Outdoor NC offers tips on best practices for enjoying the great outdoors
During the years of the global pandemic, more people than ever have sought to get outside and have outdoor recreation. North Carolina saw an influx of first-time explorers, many ill-equipped with the tools to interact with nature in ways that minimize their footprint.
Recognizing this need for outdoor education, Visit North Carolina and the NC Outdoor Recreation Industry Office turned to the Leave No Trace Center for Outdoor Ethics to form a partnership focused on the sustainable use of mountains, beaches and others vast natural areas of the state Outdoor NC. This online resource aims to promote the state’s nature tourism and provide tips on best practices so it can be enjoyed to the full for many years to come. This is the first Leave No Trace program on the east coast.
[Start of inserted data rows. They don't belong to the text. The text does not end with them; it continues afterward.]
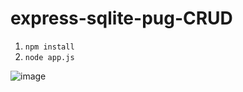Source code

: # express-sqlite-pug-CRUD
1. `npm install`
2. `node app.js`

![image](https://github.com/user-attachments/assets/93866b2b-eab7-4313-a7f0-b446a06752ee)

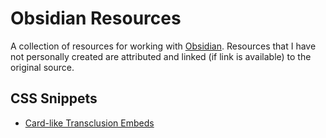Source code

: # Obsidian Resources

A collection of resources for working with [Obsidian](obsidian.md). Resources that I have not personally created are attributed and linked (if link is available) to the original source.

## CSS Snippets
- [Card-like Transclusion Embeds](https://forum.obsidian.md/t/share-your-minimal-theme-screenshots-configuration/8983/5)
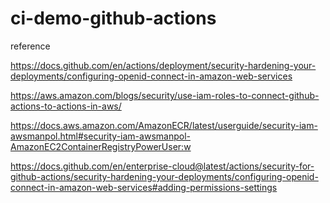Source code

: # ci-demo-github-actions

reference

https://docs.github.com/en/actions/deployment/security-hardening-your-deployments/configuring-openid-connect-in-amazon-web-services

https://aws.amazon.com/blogs/security/use-iam-roles-to-connect-github-actions-to-actions-in-aws/

https://docs.aws.amazon.com/AmazonECR/latest/userguide/security-iam-awsmanpol.html#security-iam-awsmanpol-AmazonEC2ContainerRegistryPowerUser:w

https://docs.github.com/en/enterprise-cloud@latest/actions/security-for-github-actions/security-hardening-your-deployments/configuring-openid-connect-in-amazon-web-services#adding-permissions-settings
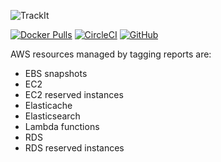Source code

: ![TrackIt](https://s3-us-west-2.amazonaws.com/trackit-public-artifacts/github-page/logo.png)

[![Docker Pulls](https://img.shields.io/docker/pulls/msolution/trackit2-api.svg)](https://hub.docker.com/r/msolution/trackit2-api)
[![CircleCI](https://img.shields.io/circleci/build/github/trackit/trackit-server.svg)](https://circleci.com/gh/trackit/trackit-server)
[![GitHub](https://img.shields.io/github/license/trackit/trackit-server.svg)](LICENSE)

AWS resources managed by tagging reports are:
- EBS snapshots
- EC2
- EC2 reserved instances
- Elasticache
- Elasticsearch
- Lambda functions
- RDS
- RDS reserved instances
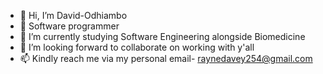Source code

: - 👋 Hi, I’m David-Odhiambo
- 👀 Software programmer
- 🌱 I’m currently studying Software Engineering alongside Biomedicine
- 💞️ I’m looking forward to collaborate on working with y'all
- 📫 Kindly reach me via my personal email- raynedavey254@gmail.com

<!---
David-Odhiambo/David-Odhiambo is a ✨ special ✨ repository because its `README.md` (this file) appears on your GitHub profile.
You can click the Preview link to take a look at your changes.
--->

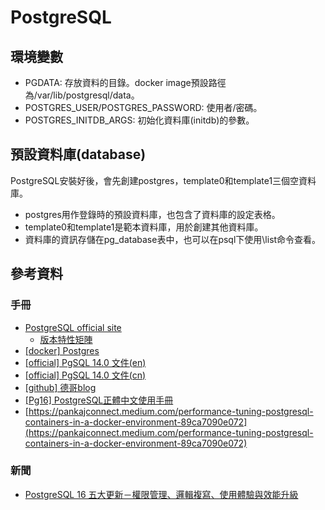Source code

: # PostgreSQL

## 環境變數

* PGDATA: 存放資料的目錄。docker image預設路徑為/var/lib/postgresql/data。
* POSTGRES\_USER/POSTGRES\_PASSWORD: 使用者/密碼。
* POSTGRES\_INITDB\_ARGS: 初始化資料庫(initdb)的參數。

## 預設資料庫(database)

PostgreSQL安裝好後，會先創建postgres，template0和template1三個空資料庫。&#x20;

* postgres用作登錄時的預設資料庫，也包含了資料庫的設定表格。
* template0和template1是範本資料庫，用於創建其他資料庫。&#x20;
* 資料庫的資訊存儲在pg\_database表中，也可以在psql下使用\list命令查看。

## 參考資料

### 手冊

* [PostgreSQL official site](https://www.postgresql.org/)
  * [版本特性矩陣](https://www.postgresql.org/about/featurematrix/)
* [\[docker\] Postgres](https://hub.docker.com/\_/postgres)
* [\[official\] PgSQL 14.0 文件(en)](https://www.postgresql.org/docs/14/index.html)
* [\[official\] PgSQL 14.0 文件(cn)](http://www.postgres.cn/docs/14/index.html)
* [\[github\] 德哥blog](https://github.com/digoal/blog)
* [\[Pg16\] PostgreSQL正體中文使用手冊](https://docs.postgresql.tw/)
* [https://pankajconnect.medium.com/performance-tuning-postgresql-containers-in-a-docker-environment-89ca7090e072](https://pankajconnect.medium.com/performance-tuning-postgresql-containers-in-a-docker-environment-89ca7090e072)

### 新聞

* [PostgreSQL 16 五大更新－權限管理、邏輯複寫、使用體驗與效能升級](https://www.omniwaresoft.com.tw/product-news/edb-news/postgresql-16-latest-release/)

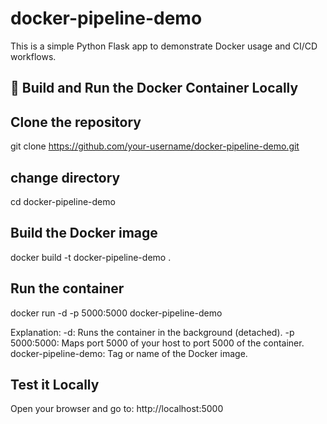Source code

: # docker-pipeline-demo


This is a simple Python Flask app to demonstrate Docker usage and CI/CD workflows.

## 🐳 Build and Run the Docker Container Locally

## Clone the repository

git clone https://github.com/your-username/docker-pipeline-demo.git

## change directory
cd docker-pipeline-demo

## Build the Docker image
docker build -t docker-pipeline-demo .

## Run the container
docker run -d -p 5000:5000 docker-pipeline-demo


Explanation:
-d: Runs the container in the background (detached).
-p 5000:5000: Maps port 5000 of your host to port 5000 of the container.
docker-pipeline-demo: Tag or name of the Docker image.

## Test it Locally
Open your browser and go to: http://localhost:5000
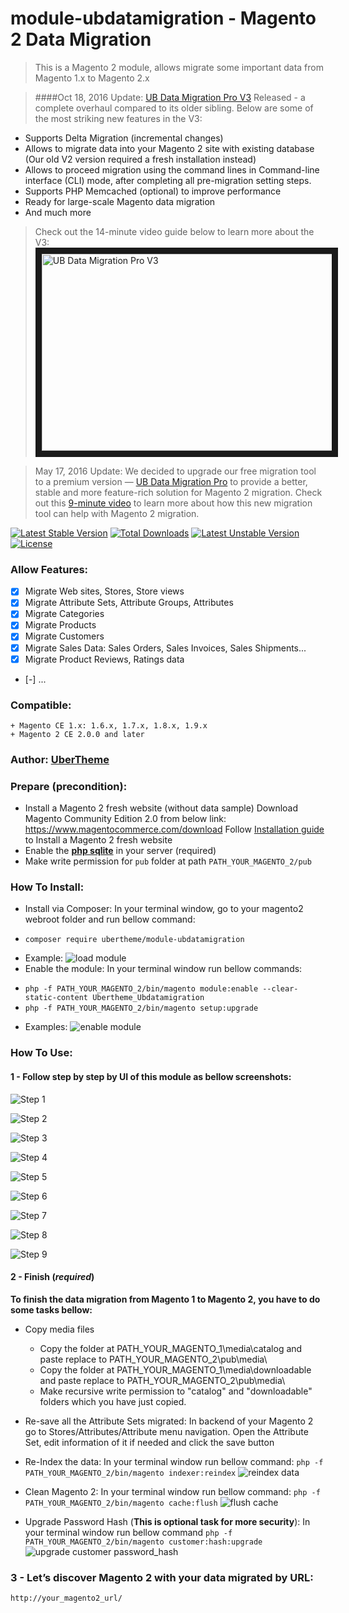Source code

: # module-ubdatamigration - Magento 2 Data Migration
>This is a Magento 2 module, allows migrate some important data from Magento 1.x to Magento 2.x

> ####Oct 18, 2016 Update: 
[UB Data Migration Pro V3](http://bit.ly/ub-data-migration-v3) Released - a complete overhaul compared to its older sibling. Below are some of the most striking new features in the V3:
+ Supports Delta Migration (incremental changes)
+ Allows to migrate data into your Magento 2 site with existing database (Our old V2 version required a fresh installation instead) 
+ Allows to proceed migration using the command lines in Command-line interface (CLI) mode, after completing all pre-migration setting steps. 
+ Supports PHP Memcached (optional) to improve performance
+ Ready for large-scale Magento data migration
+ And much more

>Check out the 14-minute video guide below to learn more about the V3: 
<a href="http://www.youtube.com/watch?feature=player_embedded&v=R4UBLe2kf-I
" target="_blank"><img src="http://ubertheme.s3.amazonaws.com/newsletter/2016/UB_Migration_video.png" 
alt="UB Data Migration Pro V3" width="560" height="315" border="10" /></a>

> May 17, 2016 Update: We decided to upgrade our free migration tool to a premium version — [UB Data Migration Pro](http://bit.ly/UB-data-migration-pro-release) to provide a better, stable and more feature-rich solution for Magento 2 migration. Check out this [9-minute video](https://youtu.be/Jvr8d3OeB8M) to learn more about how this new migration tool can help with Magento 2 migration.

[![Latest Stable Version](https://poser.pugx.org/ubertheme/module-ubdatamigration/v/stable)](https://packagist.org/packages/ubertheme/module-ubdatamigration) [![Total Downloads](https://poser.pugx.org/ubertheme/module-ubdatamigration/downloads)](https://packagist.org/packages/ubertheme/module-ubdatamigration) [![Latest Unstable Version](https://poser.pugx.org/ubertheme/module-ubdatamigration/v/unstable)](https://packagist.org/packages/ubertheme/module-ubdatamigration) [![License](https://poser.pugx.org/ubertheme/module-ubdatamigration/license)](https://packagist.org/packages/ubertheme/module-ubdatamigration)

### Allow Features:
+ [x] Migrate Web sites, Stores, Store views
+ [x] Migrate Attribute Sets, Attribute Groups, Attributes
+ [x] Migrate Categories
+ [x] Migrate Products
+ [x] Migrate Customers
+ [x] Migrate Sales Data: Sales Orders, Sales Invoices, Sales Shipments... 
+ [x] Migrate Product Reviews, Ratings data
+ [-] ...

### Compatible:
    + Magento CE 1.x: 1.6.x, 1.7.x, 1.8.x, 1.9.x
    + Magento 2 CE 2.0.0 and later
### Author: [UberTheme](http://www.ubertheme.com)

### Prepare (precondition):
+ Install a Magento 2 fresh website (without data sample)
Download Magento Community Edition 2.0 from below link: https://www.magentocommerce.com/download
Follow [Installation guide](http://devdocs.magento.com/guides/v2.0/install-gde/install-quick-ref.html) to Install a Magento 2 fresh website
+ Enable the **[php sqlite](http://php.net/manual/en/sqlite.installation.php)** in your server (required)
+ Make write permission for `pub` folder at path `PATH_YOUR_MAGENTO_2/pub`

### How To Install:
- Install via Composer: In your terminal window, go to your magento2 webroot folder and run bellow command:
+ `composer require ubertheme/module-ubdatamigration`
- Example: 
![load module](http://i.prntscr.com/adb0c005b4e141088bd96c1c61d9f7c7.png)
- Enable the module: In your terminal window run bellow commands:
+ `php -f PATH_YOUR_MAGENTO_2/bin/magento module:enable --clear-static-content Ubertheme_Ubdatamigration`
+ `php -f PATH_YOUR_MAGENTO_2/bin/magento setup:upgrade`
- Examples:
![enable module](http://i.imgur.com/ksW98w8.png)

### How To Use:

#### 1 - Follow step by step by UI of this module as bellow screenshots:
![Step 1](http://i.imgur.com/aRkl3jJ.png)

![Step 2](http://i.imgur.com/LzVdz8o.png)

![Step 3](http://i.imgur.com/hkalWf2.png)

![Step 4](http://i.imgur.com/ZwWqSyE.png)

![Step 5](http://i.imgur.com/wA5vmk0.png)

![Step 6](http://i.imgur.com/wiz64NQ.png)

![Step 7](http://i.imgur.com/dKItNy9.png)

![Step 8](http://i.imgur.com/UBLb63y.png)

![Step 9](http://i.imgur.com/LwG3FwA.png)

#### 2 - Finish (_required_)
**To finish the data migration from Magento 1 to Magento 2, you have to do some tasks bellow:**
+ Copy media files
    - Copy the folder at PATH_YOUR_MAGENTO_1\media\catalog and paste replace to PATH_YOUR_MAGENTO_2\pub\media\
    - Copy the folder at PATH_YOUR_MAGENTO_1\media\downloadable and paste replace to PATH_YOUR_MAGENTO_2\pub\media\
    - Make recursive write permission to "catalog" and "downloadable" folders which you have just copied.

+ Re-save all the Attribute Sets migrated:
    In backend of your Magento 2 go to Stores/Attributes/Attribute menu navigation. 
    Open the Attribute Set, edit information of it if needed and click the save button

+ Re-Index the data: In your terminal window run bellow command:
    `php -f PATH_YOUR_MAGENTO_2/bin/magento indexer:reindex`
![reindex data](http://i.imgur.com/0rds1GB.png)

+ Clean Magento 2: In your terminal window run bellow command:
    `php -f PATH_YOUR_MAGENTO_2/bin/magento cache:flush`
![flush cache](http://i.imgur.com/pKSs0Eh.png)

+ Upgrade Password Hash (__This is optional task for more security__): In your terminal window run bellow command
    `php -f PATH_YOUR_MAGENTO_2/bin/magento customer:hash:upgrade`
![upgrade customer password_hash](http://i.imgur.com/wSkhljs.png)

### 3 - Let’s discover Magento 2 with your data migrated by URL:
    http://your_magento2_url/

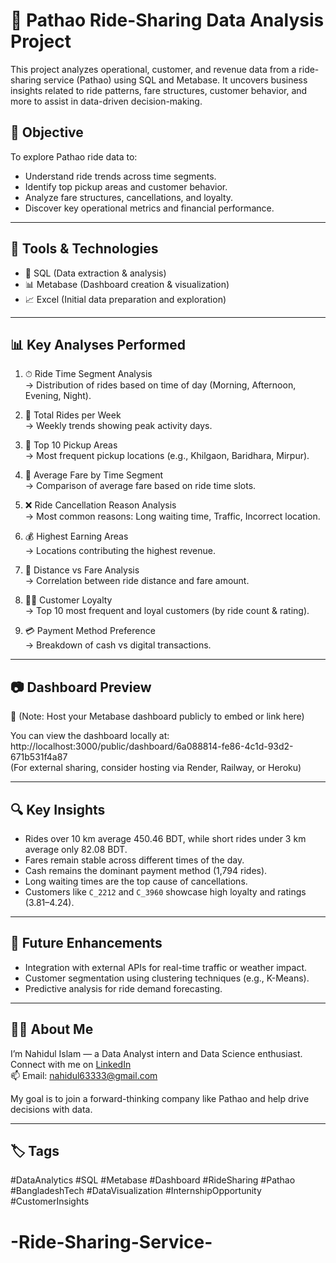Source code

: # 🛵 Pathao Ride-Sharing Data Analysis Project

This project analyzes operational, customer, and revenue data from a ride-sharing service (Pathao) using SQL and Metabase. It uncovers business insights related to ride patterns, fare structures, customer behavior, and more to assist in data-driven decision-making.

## 📌 Objective

To explore Pathao ride data to:

- Understand ride trends across time segments.
- Identify top pickup areas and customer behavior.
- Analyze fare structures, cancellations, and loyalty.
- Discover key operational metrics and financial performance.

---

## 🧰 Tools & Technologies

- 💾 SQL (Data extraction & analysis)
- 📊 Metabase (Dashboard creation & visualization)
- 📈 Excel (Initial data preparation and exploration)

---

## 📊 Key Analyses Performed

1. ⏱ Ride Time Segment Analysis  
   → Distribution of rides based on time of day (Morning, Afternoon, Evening, Night).

2. 📆 Total Rides per Week  
   → Weekly trends showing peak activity days.

3. 📍 Top 10 Pickup Areas  
   → Most frequent pickup locations (e.g., Khilgaon, Baridhara, Mirpur).

4. 💸 Average Fare by Time Segment  
   → Comparison of average fare based on ride time slots.

5. ❌ Ride Cancellation Reason Analysis  
   → Most common reasons: Long waiting time, Traffic, Incorrect location.

6. 💰 Highest Earning Areas  
   → Locations contributing the highest revenue.

7. 📏 Distance vs Fare Analysis  
   → Correlation between ride distance and fare amount.

8. 🧍‍♂️ Customer Loyalty  
   → Top 10 most frequent and loyal customers (by ride count & rating).

9. 💳 Payment Method Preference  
   → Breakdown of cash vs digital transactions.

---

## 📷 Dashboard Preview

🔗 (Note: Host your Metabase dashboard publicly to embed or link here)

You can view the dashboard locally at:  
http://localhost:3000/public/dashboard/6a088814-fe86-4c1d-93d2-671b531f4a87  
(For external sharing, consider hosting via Render, Railway, or Heroku)

---

## 🔍 Key Insights

- Rides over 10 km average 450.46 BDT, while short rides under 3 km average only 82.08 BDT.
- Fares remain stable across different times of the day.
- Cash remains the dominant payment method (1,794 rides).
- Long waiting times are the top cause of cancellations.
- Customers like `C_2212` and `C_3960` showcase high loyalty and ratings (3.81–4.24).

---

## 🎯 Future Enhancements

- Integration with external APIs for real-time traffic or weather impact.
- Customer segmentation using clustering techniques (e.g., K-Means).
- Predictive analysis for ride demand forecasting.

---

## 🙋‍♂️ About Me

I’m Nahidul Islam — a Data Analyst intern and Data Science enthusiast.  
Connect with me on [LinkedIn](www.linkedin.com/in/nahidul63333)  
📫 Email: nahidul63333@gmail.com

My goal is to join a forward-thinking company like Pathao and help drive decisions with data.

---

## 🏷️ Tags

#DataAnalytics #SQL #Metabase #Dashboard #RideSharing #Pathao #BangladeshTech #DataVisualization #InternshipOpportunity #CustomerInsights
# -Ride-Sharing-Service-
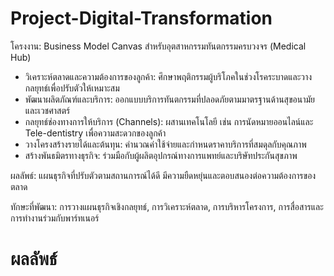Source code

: # Project-Digital-Transformation
โครงงาน: Business Model Canvas สำหรับอุตสาหกรรมทันตกรรมครบวงจร (Medical Hub)

- วิเคราะห์ตลาดและความต้องการของลูกค้า: ศึกษาพฤติกรรมผู้บริโภคในช่วงโรคระบาดและวางกลยุทธ์เพื่อปรับตัวให้เหมาะสม
- พัฒนาผลิตภัณฑ์และบริการ: ออกแบบบริการทันตกรรมที่ปลอดภัยตามมาตรฐานด้านสุขอนามัยและเวชศาสตร์
- กลยุทธ์ช่องทางการให้บริการ (Channels): ผสานเทคโนโลยี เช่น การนัดหมายออนไลน์และ Tele-dentistry เพื่อความสะดวกของลูกค้า
- วางโครงสร้างรายได้และต้นทุน: คำนวณค่าใช้จ่ายและกำหนดราคาบริการที่สมดุลกับคุณภาพ
- สร้างพันธมิตรทางธุรกิจ: ร่วมมือกับผู้ผลิตอุปกรณ์ทางการแพทย์และบริษัทประกันสุขภาพ

ผลลัพธ์: แผนธุรกิจที่ปรับตัวตามสถานการณ์ได้ดี มีความยืดหยุ่นและตอบสนองต่อความต้องการของตลาด

ทักษะที่พัฒนา: การวางแผนธุรกิจเชิงกลยุทธ์, การวิเคราะห์ตลาด, การบริหารโครงการ, การสื่อสารและการทำงานร่วมกับพาร์ทเนอร์

# ผลลัพธ์
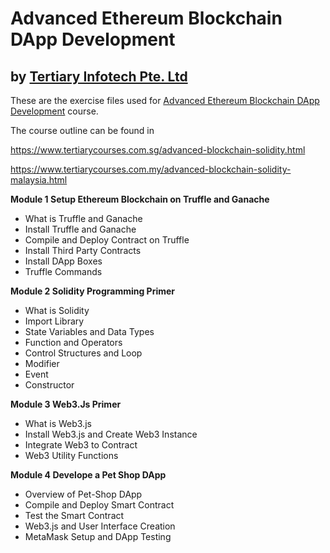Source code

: # Advanced Ethereum Blockchain DApp Development
## by [Tertiary Infotech Pte. Ltd](https://www.tertiarycourses.com.sg/)

These are the exercise files used for [Advanced Ethereum Blockchain DApp Development](https://www.tertiarycourses.com.sg/advanced-blockchain-solidity.html) course. 

The course outline can be found in 

https://www.tertiarycourses.com.sg/advanced-blockchain-solidity.html

https://www.tertiarycourses.com.my/advanced-blockchain-solidity-malaysia.html

<p><strong>Module 1 Setup Ethereum Blockchain on Truffle and Ganache</strong></p>
<ul>
<li>What is Truffle and Ganache</li>
<li>Install Truffle and Ganache</li>
<li>Compile and Deploy Contract on Truffle</li>
<li>Install Third Party Contracts</li>
<li>Install DApp Boxes</li>
<li>Truffle Commands</li>
</ul>
<p><strong>Module 2 Solidity Programming Primer</strong></p>
<ul>
<li>What is Solidity</li>
<li>Import Library</li>
<li>State Variables and Data Types</li>
<li>Function and Operators</li>
<li>Control Structures and Loop</li>
<li>Modifier</li>
<li>Event</li>
<li>Constructor</li>
</ul>
<p><strong>Module 3 Web3.Js Primer</strong> </p>
<ul>
<li>What is Web3.js</li>
<li>Install Web3.js and Create Web3 Instance</li>
<li>Integrate Web3 to Contract</li>
<li>Web3 Utility Functions</li>
</ul>
<p><strong>Module 4 Develope a Pet Shop DApp</strong></p>
<ul>
<li>Overview of Pet-Shop DApp</li>
<li>Compile and Deploy Smart Contract</li>
<li>Test the Smart Contract</li>
<li>Web3.js and User Interface Creation</li>
<li>MetaMask Setup and DApp Testing</li>
</ul>



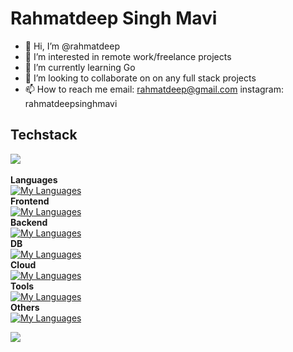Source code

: 
# Rahmatdeep Singh Mavi
- 👋 Hi, I’m @rahmatdeep
- 👀 I’m interested in remote work/freelance projects
- 🌱 I’m currently learning Go
- 💞️ I’m looking to collaborate on on any full stack projects
- 📫 How to reach me email: rahmatdeep@gmail.com instagram: rahmatdeepsinghmavi

## Techstack
![](https://github-readme-stats.vercel.app/api/top-langs/?username=rahmatdeep&theme=dark&hide_border=false&include_all_commits=false&count_private=false&layout=compact)<br/><br/>
**Languages**<br>
[![My Languages](https://skillicons.dev/icons?i=js,ts,go)](https://skillicons.dev)<br>
**Frontend**<br>
[![My Languages](https://skillicons.dev/icons?i=react,next,tailwind)](https://skillicons.dev)<br>
**Backend**<br>
[![My Languages](https://skillicons.dev/icons?i=bun,express,jest,nodejs,npm,workers,pnpm,nginx)](https://skillicons.dev)<br>
**DB**<br>
[![My Languages](https://skillicons.dev/icons?i=mongodb,redis,postgres,prisma)](https://skillicons.dev)<br>
**Cloud**<br>
[![My Languages](https://skillicons.dev/icons?i=aws,cloudflare,vercel)](https://skillicons.dev)<br>
**Tools**<br>
[![My Languages](https://skillicons.dev/icons?i=postman,vim,githubactions,docker,git,vite)](https://skillicons.dev)<br>
**Others**<br>
[![My Languages](https://skillicons.dev/icons?i=arch,arduino,raspberrypi)](https://skillicons.dev)<br>


![](https://github-readme-streak-stats.herokuapp.com/?user=rahmatdeep&theme=dark&hide_border=false)

<!---
rahmatdeep/rahmatdeep is a ✨ special ✨ repository because its `README.md` (this file) appears on your GitHub profile.
You can click the Preview link to take a look at your changes.
--->
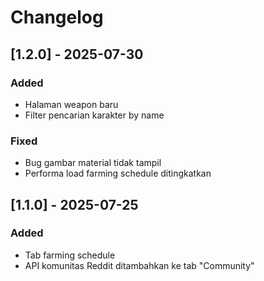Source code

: # Changelog

## [1.2.0] - 2025-07-30
### Added
- Halaman weapon baru
- Filter pencarian karakter by name

### Fixed
- Bug gambar material tidak tampil
- Performa load farming schedule ditingkatkan

## [1.1.0] - 2025-07-25
### Added
- Tab farming schedule
- API komunitas Reddit ditambahkan ke tab "Community"
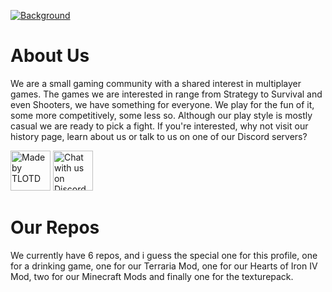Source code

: [![Background](https://tlotd.net/u/social_media_page/background.png 'Background')](https://tlotd.net/u/tlotd)
# About Us

We are a small gaming community with a shared interest in multiplayer games. The games we are interested in range from Strategy to Survival and even Shooters, we have something for everyone. We play for the fun of it, some more competitively, some less so. Although our play style is mostly casual we are ready to pick a fight. If you're interested, why not visit our history page, learn about us or talk to us on one of our Discord servers?

<a href="https://tlotd.net"><img src="https://tlotd.net/minecraft/mod/tlotd-made.png" height="64" alt="Made by TLOTD"/></a>
<a href="https://discord.gg/qrdQReN"><img src="https://tlotd.net/minecraft/mod/chat_with_us_on_discord.svg" height="64" alt="Chat with us on Discord"/></a>

# Our Repos
We currently have 6 repos, and i guess the special one for this profile, one for a drinking game, one for our Terraria Mod, one for our Hearts of Iron IV Mod, two for our Minecraft Mods and finally one for the texturepack.
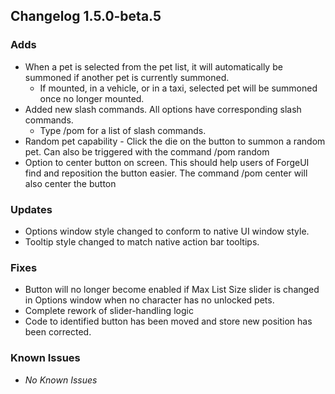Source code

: 
## Changelog 1.5.0-beta.5

### Adds
* When a pet is selected from the pet list, it will automatically be summoned if another pet is currently summoned. 
  * If mounted, in a vehicle, or in a taxi, selected pet will be summoned once no longer mounted.
* Added new slash commands. All options have corresponding slash commands.
  * Type /pom for a list of slash commands.
* Random pet capability - Click the die on the button to summon a random pet. Can also be triggered with the command /pom random
* Option to center button on screen. This should help users of ForgeUI find and reposition the button easier. The command /pom center will also center the button

### Updates
* Options window style changed to conform to native UI window style.
* Tooltip style changed to match native action bar tooltips.

### Fixes
* Button will no longer become enabled if Max List Size slider is changed in Options window when no character has no unlocked pets.
* Complete rework of slider-handling logic
* Code to identified button has been moved and store new position has been corrected.

### Known Issues
* *No Known Issues*
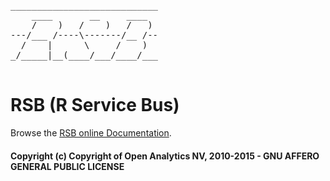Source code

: <pre>
____________________________
    ____       __     ____  
    /    )   /    )   /   ) 
---/___ /----\-------/__ /--
  /    |      \     /    )  
_/_____|__(____/___/____/___
                            
</pre>

# RSB (R Service Bus)

Browse the [RSB online Documentation](http://rsb.doc.openanalytics.eu/).

#### Copyright (c) Copyright of Open Analytics NV, 2010-2015 - GNU AFFERO GENERAL PUBLIC LICENSE
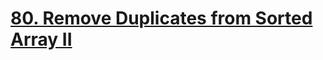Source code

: # [80. Remove Duplicates from Sorted Array II](https://leetcode.com/problems/remove-duplicates-from-sorted-array-ii/)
“Preserving the state’s natural beauty is a shared responsibility,” said Heidi Walters, senior director at Visit North Carolina. “These nature-loving travelers become part of the solution as role models, teachers and advocates for the sustainable use of our natural riches.” The program focuses on seven key principles that help guide a tourist’s plan in alignment with ethical exploration.
plan and prepare
The Tourist Office urges visitors to plan their visits in advance, choosing lesser-known areas or avoiding high-use areas. Learning about the regions to explore helps tourists prepare for park rules and regulations.
Stay on the trails and sleep properly
Hiking trails are designed to discourage tourists from damaging plants along the way. If there are no trails, stick to areas that are already showing use and stay within your skill level.
Dispose of your rubbish
Some waste can take millennia to decompose and can have adverse effects on wildlife that come into contact with it. Bag up all rubbish and dispose of it properly.
Leave it as you find it
Laws prohibit the removal of natural objects from national parks and other protected places. Take photos instead of choosing or collecting them.
Be careful with fire
Forest fires can have catastrophic consequences for nature reserves. One must check local regulations, obtain a permit if necessary, keep the fire small and burn the wood to ash to avoid a high risk of wildfire.
keeping wild animals wild
Keep your distance when spotting wildlife to avoid unnecessary stress and harm. Avoid feeding wild animals or leaving leftovers easily accessible when camping.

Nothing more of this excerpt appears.